Checklist -Finalization – My Process

I use an older version of MS Word on an older version of the MS Surface laptop. If you want to know why, click here.

First pass is the careful read through. This is practically worthless because I always get caught up in the story and forget I’m supposed to be editing. This is also the last time you will enjoy the story before it is published, so take your time and… enjoy!

Second pass is Grammarly. I hate the MS Word add-in because it has had serious flaws that I have reported to them and they have not fixed yet. For example, it has selected half of one word and half of the next word with the space in the middle and tell me the word “ck yo” does not exist. If you watch the number of errors found it goes up and down like a yo-yo, forgetting things you earlier told it to ignore. Drives me completely insane.

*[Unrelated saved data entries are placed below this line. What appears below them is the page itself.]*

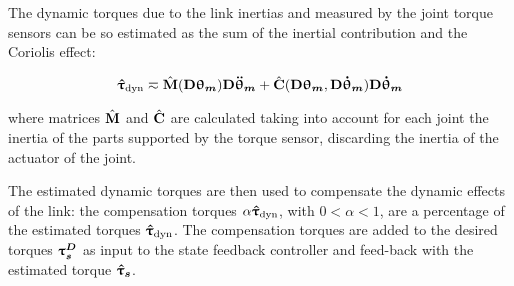 The dynamic torques due to the link inertias and measured by the joint torque sensors can be so estimated as the sum of the inertial contribution and the Coriolis effect:

\begin{equation}
{ \boldsymbol {\hat{\uptau}_{\text{dyn}}}}  \eqsim \hat{\mathbf{M}}(\mathbf{D} { \boldsymbol {\uptheta_m}}) \mathbf{D} { \boldsymbol {\ddot{\uptheta}_m}}+\hat{\mathbf{C}}(\mathbf{D} { \boldsymbol {\uptheta_m}},\mathbf{D} { \boldsymbol {\dot{\uptheta}_m}})\mathbf{D} { \boldsymbol {\dot{\uptheta}_m}}
\end{equation}

where matrices $\hat{\mathbf{M}}$ and $\hat{\mathbf{C}}$ are calculated taking into account for each joint the inertia of the parts supported by the torque sensor, discarding the inertia of the actuator of the joint.

The estimated dynamic torques are then used to compensate the dynamic effects of the link: the compensation torques $\alpha { \boldsymbol {\hat{\uptau}_{\text{dyn}}}} $, with $0<\alpha<1$, are a percentage of the estimated torques ${ \boldsymbol {\hat{\uptau}_{\text{dyn}}}} $. The compensation torques are added to the desired torques ${ \boldsymbol {\uptau_s^D}}$ as input to the state feedback controller and feed-back with the estimated torque ${ \boldsymbol {\hat{\uptau}_s}}$. 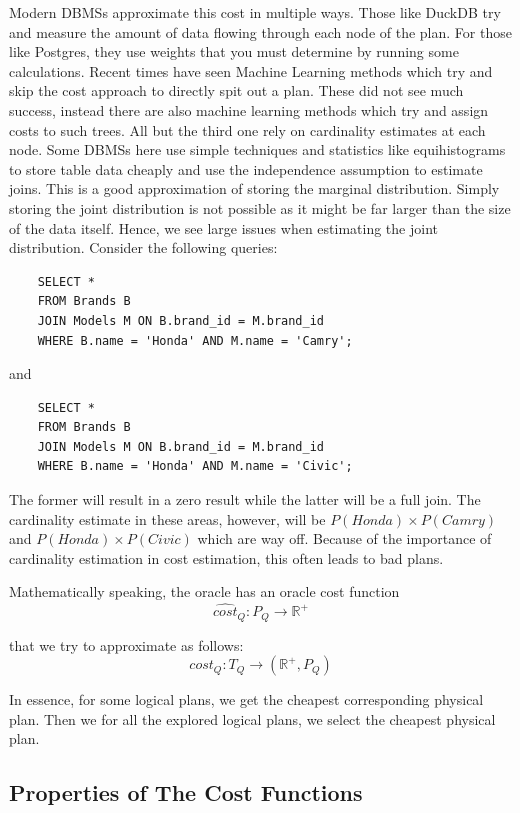 \documentclass[sigconf,nonacm]{acmart}
\begin{document}
Modern DBMSs approximate this cost in multiple ways. Those like DuckDB try and measure the amount of data flowing through each node of the plan. For those like Postgres, they use weights that you must determine by running some calculations. Recent times have seen Machine Learning methods which try and skip the cost approach to directly spit out a plan. These did not see much success, instead there are also machine learning methods which try and assign costs to such trees. All but the third one rely on cardinality estimates at each node. Some DBMSs here use simple techniques and statistics like equihistograms to store table data cheaply and use the independence assumption to estimate joins. This is a good approximation of storing the marginal distribution. Simply storing the joint distribution is not possible as it might be far larger than the size of the data itself. Hence, we see large issues when estimating the joint distribution. Consider the following queries:
\begin{verbatim}
    SELECT *
    FROM Brands B
    JOIN Models M ON B.brand_id = M.brand_id
    WHERE B.name = 'Honda' AND M.name = 'Camry';
\end{verbatim}

and 

\begin{verbatim}
    SELECT *
    FROM Brands B
    JOIN Models M ON B.brand_id = M.brand_id
    WHERE B.name = 'Honda' AND M.name = 'Civic';
\end{verbatim}

The former will result in a zero result while the latter will be a full join. The cardinality estimate in these areas, however, will be $P(Honda)\times P(Camry)$ and $P(Honda)\times P(Civic)$ which are way off. Because of the importance of cardinality estimation in cost estimation, this often leads to bad plans. 

Mathematically speaking, the oracle has an oracle cost function
$$ \hat{cost}_Q: P_Q\to \mathbb{R^+}$$

that we try to approximate as follows:
$$ {cost}_Q: T_Q\to (\mathbb{R^+}, P_Q)$$

In essence, for some logical plans, we get the cheapest corresponding physical plan. Then we for all the explored logical plans, we select the cheapest physical plan. 

\subsection{Properties of The Cost Functions}
\end{document}
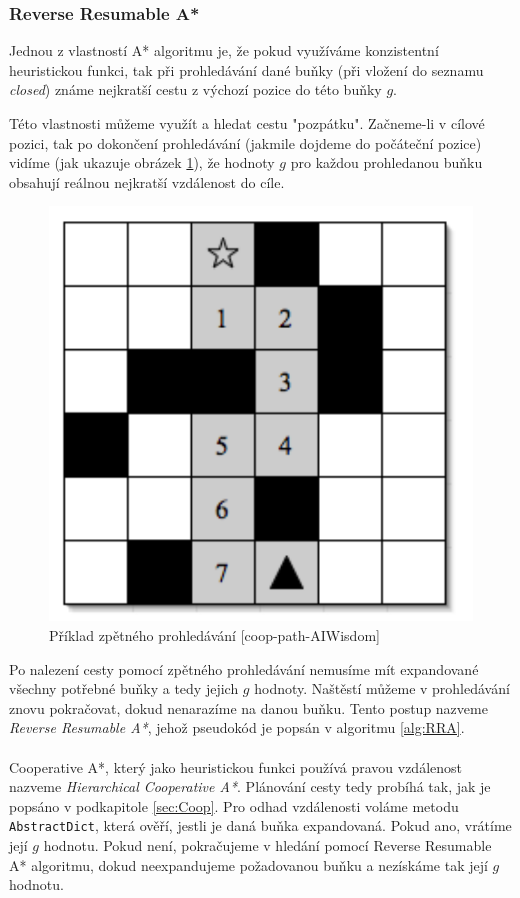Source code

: \subsubsection{Reverse Resumable A*}
Jednou z vlastností A* algoritmu je, že pokud využíváme konzistentní heuristickou funkci, tak při prohledávání dané buňky (při vložení do seznamu \emph{closed}) známe nejkratší cestu z výchozí pozice do této buňky $g$.

Této vlastnosti můžeme využít a hledat cestu "pozpátku". Začneme-li v cílové pozici, tak po dokončení prohledávání (jakmile dojdeme do počáteční pozice) vidíme (jak ukazuje obrázek \ref{obr:backwardsSearch}), že hodnoty $g$ pro každou prohledanou buňku obsahují reálnou nejkratší vzdálenost do cíle.

\begin{figure}[!h]
	\begin{center}
		\includegraphics*[scale=0.5]{obr/backwardsSearch}
	\end{center}
	\caption[caption]{Příklad zpětného prohledávání [coop-path-AIWisdom]}
	\label{obr:backwardsSearch}
\end{figure}

Po nalezení cesty pomocí zpětného prohledávání nemusíme mít expandované všechny potřebné buňky a tedy jejich $g$ hodnoty. Naštěstí můžeme v prohledávání znovu pokračovat, dokud nenarazíme na danou buňku. Tento postup nazveme \emph{Reverse Resumable A*}, jehož pseudokód je popsán v algoritmu \ref{alg:RRA}.
\\
\\
Cooperative A*, který jako heuristickou funkci používá pravou vzdálenost nazveme \emph{Hierarchical Cooperative A*}. Plánování cesty tedy probíhá tak, jak je popsáno v podkapitole \ref{sec:Coop}. Pro odhad vzdálenosti voláme metodu \texttt{AbstractDict}, která ověří, jestli je daná buňka expandovaná. Pokud ano, vrátíme její $g$ hodnotu. Pokud není, pokračujeme v hledání pomocí Reverse Resumable A* algoritmu, dokud neexpandujeme požadovanou buňku a nezískáme tak její $g$ hodnotu.

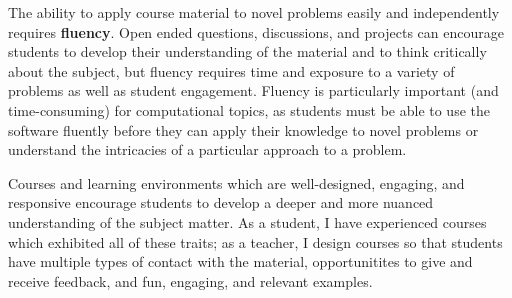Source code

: \documentclass[10pt,letterpaper,sans,unicode]{moderncv}        %
\begin{document}

The ability to apply course material to novel problems easily and independently requires \textbf{fluency}. Open ended questions, discussions, and projects can encourage students to develop their understanding of the material and to think critically about the subject, but fluency requires time and exposure to a variety of problems as well as student engagement. Fluency is particularly important (and time-consuming) for computational topics, as students must be able to use the software fluently before they can apply their knowledge to novel problems or understand the intricacies of a particular approach to a problem. 

\vspace{1cm}\noindent Courses and learning environments which are well-designed, engaging, and responsive encourage students to develop a deeper and more nuanced understanding of the subject matter. As a student, I have experienced courses which exhibited all of these traits; as a teacher, I design courses so that students have multiple types of contact with the material, opportunitites to give and receive feedback, and fun, engaging, and relevant examples. 
\end{document}
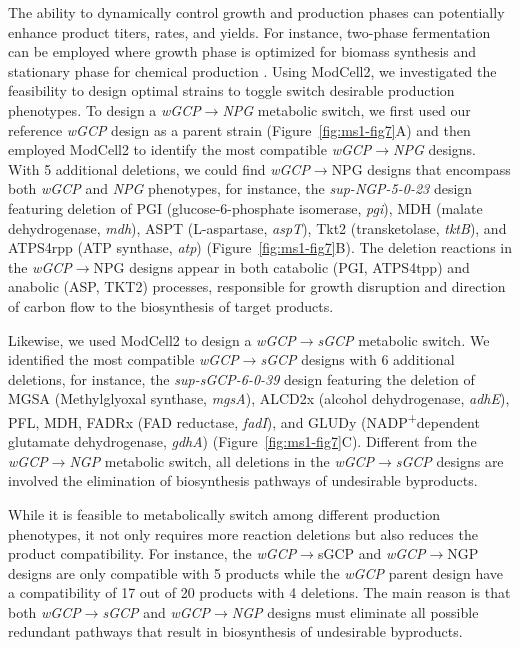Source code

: The ability to dynamically control growth and production phases can potentially enhance product titers, rates, and yields.
For instance, two-phase fermentation can be employed where growth phase is optimized for biomass synthesis and stationary phase for chemical production \citep{klamt2018}.
Using ModCell2, we investigated the feasibility to design optimal strains to toggle switch desirable production phenotypes\emph{.}
To design a \emph{wGCP}$\rightarrow$\emph{NPG} metabolic switch, we first used our reference \emph{wGCP} design as a parent strain (Figure~\ref{fig:ms1-fig7}A) and then employed ModCell2 to identify the most compatible \emph{wGCP}$\rightarrow$\emph{NPG} designs.
With 5 additional deletions, we could find \emph{wGCP}$\rightarrow$NPG designs that encompass both \emph{wGCP} and \emph{NPG} phenotypes, for instance, the \emph{sup-NGP-5-0-23} design featuring deletion of PGI (glucose-6-phosphate isomerase, \emph{pgi}), MDH (malate dehydrogenase, \emph{mdh}), ASPT (L-aspartase, \emph{aspT}), Tkt2 (transketolase, \emph{tktB}), and ATPS4rpp (ATP synthase, \emph{atp}) (Figure~\ref{fig:ms1-fig7}B).
The deletion reactions in the \emph{wGCP}$\rightarrow$NPG designs appear in both catabolic (PGI, ATPS4tpp) and anabolic (ASP, TKT2) processes, responsible for growth disruption and direction of carbon flow to the biosynthesis of target products.

Likewise, we used ModCell2 to design a \emph{wGCP}$\rightarrow$\emph{sGCP} metabolic switch\emph{.} We identified the most compatible \emph{wGCP}$\rightarrow$\emph{sGCP} designs with 6 additional deletions, for instance, the \emph{sup-sGCP-6-0-39} design featuring the deletion of MGSA (Methylglyoxal synthase, \emph{mgsA}), ALCD2x (alcohol dehydrogenase, \emph{adhE}), PFL, MDH, FADRx (FAD reductase, \emph{fadI}), and GLUDy (NADP\textsuperscript{+}dependent glutamate dehydrogenase, \emph{gdhA}) (Figure~\ref{fig:ms1-fig7}C).
Different from the \emph{wGCP}$\rightarrow$\emph{NGP} metabolic switch, all deletions in the \emph{wGCP}$\rightarrow$\emph{sGCP} designs are involved the elimination of biosynthesis pathways of undesirable byproducts.

While it is feasible to metabolically switch among different production phenotypes, it not only requires more reaction deletions but also reduces the product compatibility.
For instance, the \emph{wGCP}$\rightarrow$sGCP and \emph{wGCP}$\rightarrow$NGP designs are only compatible with 5 products while the \emph{wGCP} parent design have a compatibility of 17 out of 20 products with 4 deletions.
The main reason is that both \emph{wGCP}$\rightarrow$\emph{sGCP} and \emph{wGCP}$\rightarrow$\emph{NGP} designs must eliminate all possible redundant pathways that result in biosynthesis of undesirable byproducts.

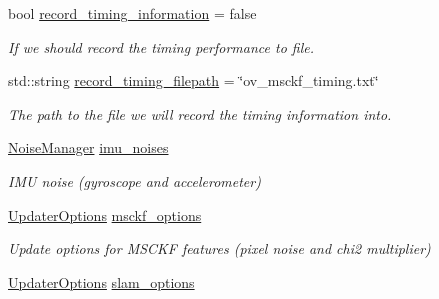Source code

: \begin{DoxyCompactItemize}
bool \hyperlink{structov__msckf_1_1VioManagerOptions_af1c76781e016ae09e49bd4d8e42006e6}{record\+\_\+timing\+\_\+information} = false
\begin{DoxyCompactList}\small\item\em If we should record the timing performance to file. \end{DoxyCompactList}\item 
\mbox{\label{structov__msckf_1_1VioManagerOptions_a3cd20d912a15dc8cbe4b71a5bb9daf89}} 
std\+::string \hyperlink{structov__msckf_1_1VioManagerOptions_a3cd20d912a15dc8cbe4b71a5bb9daf89}{record\+\_\+timing\+\_\+filepath} = \char`\"{}ov\+\_\+msckf\+\_\+timing.\+txt\char`\"{}
\begin{DoxyCompactList}\small\item\em The path to the file we will record the timing information into. \end{DoxyCompactList}\item 
\mbox{\label{structov__msckf_1_1VioManagerOptions_a5c6a088515a0b5440e8ae7987ea70593}} 
\hyperlink{structov__msckf_1_1NoiseManager}{Noise\+Manager} \hyperlink{structov__msckf_1_1VioManagerOptions_a5c6a088515a0b5440e8ae7987ea70593}{imu\+\_\+noises}
\begin{DoxyCompactList}\small\item\em I\+MU noise (gyroscope and accelerometer) \end{DoxyCompactList}\item 
\mbox{\label{structov__msckf_1_1VioManagerOptions_a8e9f183d26954a03cd2da0511d96b0f3}} 
\hyperlink{structov__msckf_1_1UpdaterOptions}{Updater\+Options} \hyperlink{structov__msckf_1_1VioManagerOptions_a8e9f183d26954a03cd2da0511d96b0f3}{msckf\+\_\+options}
\begin{DoxyCompactList}\small\item\em Update options for M\+S\+C\+KF features (pixel noise and chi2 multiplier) \end{DoxyCompactList}\item 
\mbox{\label{structov__msckf_1_1VioManagerOptions_a3972f04e248b39ee50d7a6ef5dfbc086}} 
\hyperlink{structov__msckf_1_1UpdaterOptions}{Updater\+Options} \hyperlink{structov__msckf_1_1VioManagerOptions_a3972f04e248b39ee50d7a6ef5dfbc086}{slam\+\_\+options}

\end{DoxyCompactItemize}
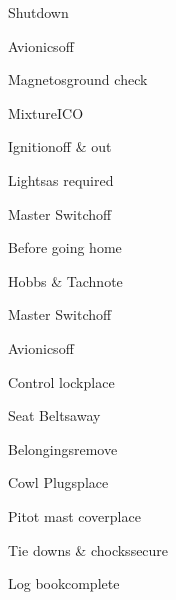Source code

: \begin{multicols}{2}
\begin{checklist}{Shutdown}
    \item{Avionics}{off}
    \item{Magnetos}{ground check}
    \item{Mixture}{ICO}
    \item{Ignition}{off \& out}
    \item{Lights}{as required}
    \item{Master Switch}{off}
\end{checklist}

\begin{checklist}{Before going home}
    \item{Hobbs \& Tach}{note}
    \item{Master Switch}{off}
    \item{Avionics}{off}
    \item{Control lock}{place}
    \item{Seat Belts}{away}
    \item{Belongings}{remove}
    \item{Cowl Plugs}{place}
    \item{Pitot mast cover}{place}
    \item{Tie downs \& chocks}{secure}
    \item{Log book}{complete}
\end{checklist}
\end{multicols}

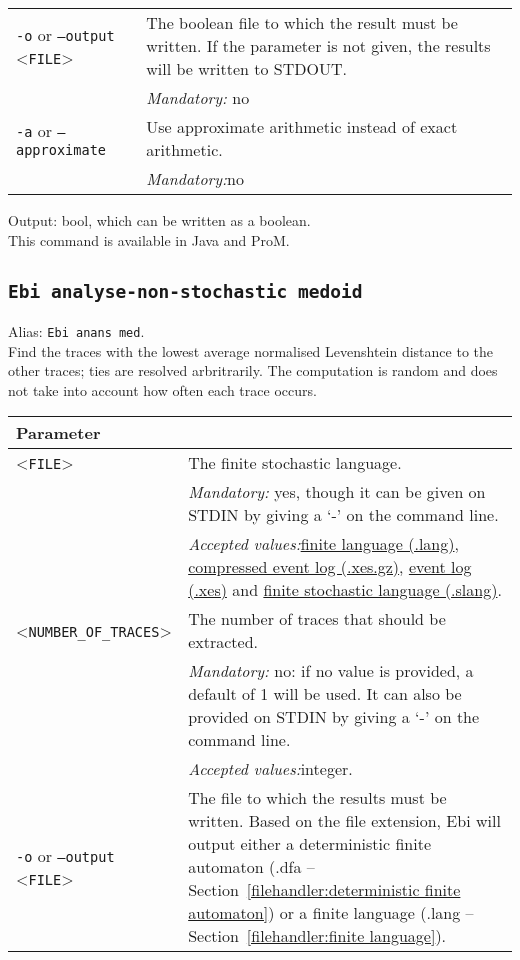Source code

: {\begin{tabularx}{\linewidth}{lX}
\texttt{-o} or \texttt{--output} <\texttt{FILE}> &
The boolean file to which the result must be written. If the parameter is not given, the results will be written to STDOUT.\\
&\textit{Mandatory:} \quad no\\
\texttt{-a} or \texttt{--approximate} & Use approximate arithmetic instead of exact arithmetic.\\
&\textit{Mandatory:}\quad no\\
\bottomrule
\end{tabularx}
\noindent Output: bool, which can be written as a boolean.
\\This command is available in Java and ProM.
\subsection{\texttt{Ebi analyse-non-stochastic medoid}}
\label{command:Ebi analyse-non-stochastic medoid}
Alias: \texttt{Ebi anans med}.\\
Find the traces with the lowest average normalised Levenshtein distance to the other traces; ties are resolved arbritrarily. The computation is random and does not take into account how often each trace occurs.\\
\begin{tabularx}{\linewidth}{lX}
\toprule
Parameter \\\midrule
<\texttt{FILE}>&The finite stochastic language.\\
&\textit{Mandatory:} \quad yes, though it can be given on STDIN by giving a `-' on the command line.\\
&\textit{Accepted values:}\quad \hyperref[filehandler:finite language]{finite language (.lang)}, \hyperref[filehandler:compressed event log]{compressed event log (.xes.gz)}, \hyperref[filehandler:event log]{event log (.xes)} and \hyperref[filehandler:finite stochastic language]{finite stochastic language (.slang)}.\\
<\texttt{NUMBER\_OF\_TRACES}>&The number of traces that should be extracted.\\
&\textit{Mandatory:} \quad no: if no value is provided, a default of 1 will be used. It can also be provided on STDIN by giving a `-' on the command line.\\
&\textit{Accepted values:}\quad integer.\\
\texttt{-o} or \texttt{--output} <\texttt{FILE}> &
The file to which the results must be written. Based on the file extension, Ebi will output either a deterministic finite automaton (.dfa -- Section~\ref{filehandler:deterministic finite automaton}) or a finite language (.lang -- Section~\ref{filehandler:finite language}).

\end{tabularx}}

The tolerable way to use it is to copy a chapter (or scene) at a time into the web version. Do not fix things and then copy back because it is not a trustworthy editor, especially if you have italicized or otherwise modified words. Just step through what it finds, if you agree with the change, make it in your document and save it before moving on. Tedious? You betcha!

The Editor in MS Word 365 is pretty good if you have the right options chosen. Grammarly is slightly less work in my experience. This will likely change as they make improvements.

Third pass is the live read. Some like to hear their own voice. I do not. Text to speech is available for free in many forms, most of them painful to listen to for long periods. There are probably some AI offerings out there, but the ones I have tried are expensive and or terrible. This is where Office 365 has earned it’s subscription. The Read Aloud feature is actually very good and is improving all the time. The voice goes up when a question mark is reached. Most proper nouns come out correctly. It has even sounded out some of my made-up words correctly. It still trips on some word pronunciation when the spelling is identical. Résumé was pronounced re-zoom. Hopefully things like that will be fixed by the time you read this.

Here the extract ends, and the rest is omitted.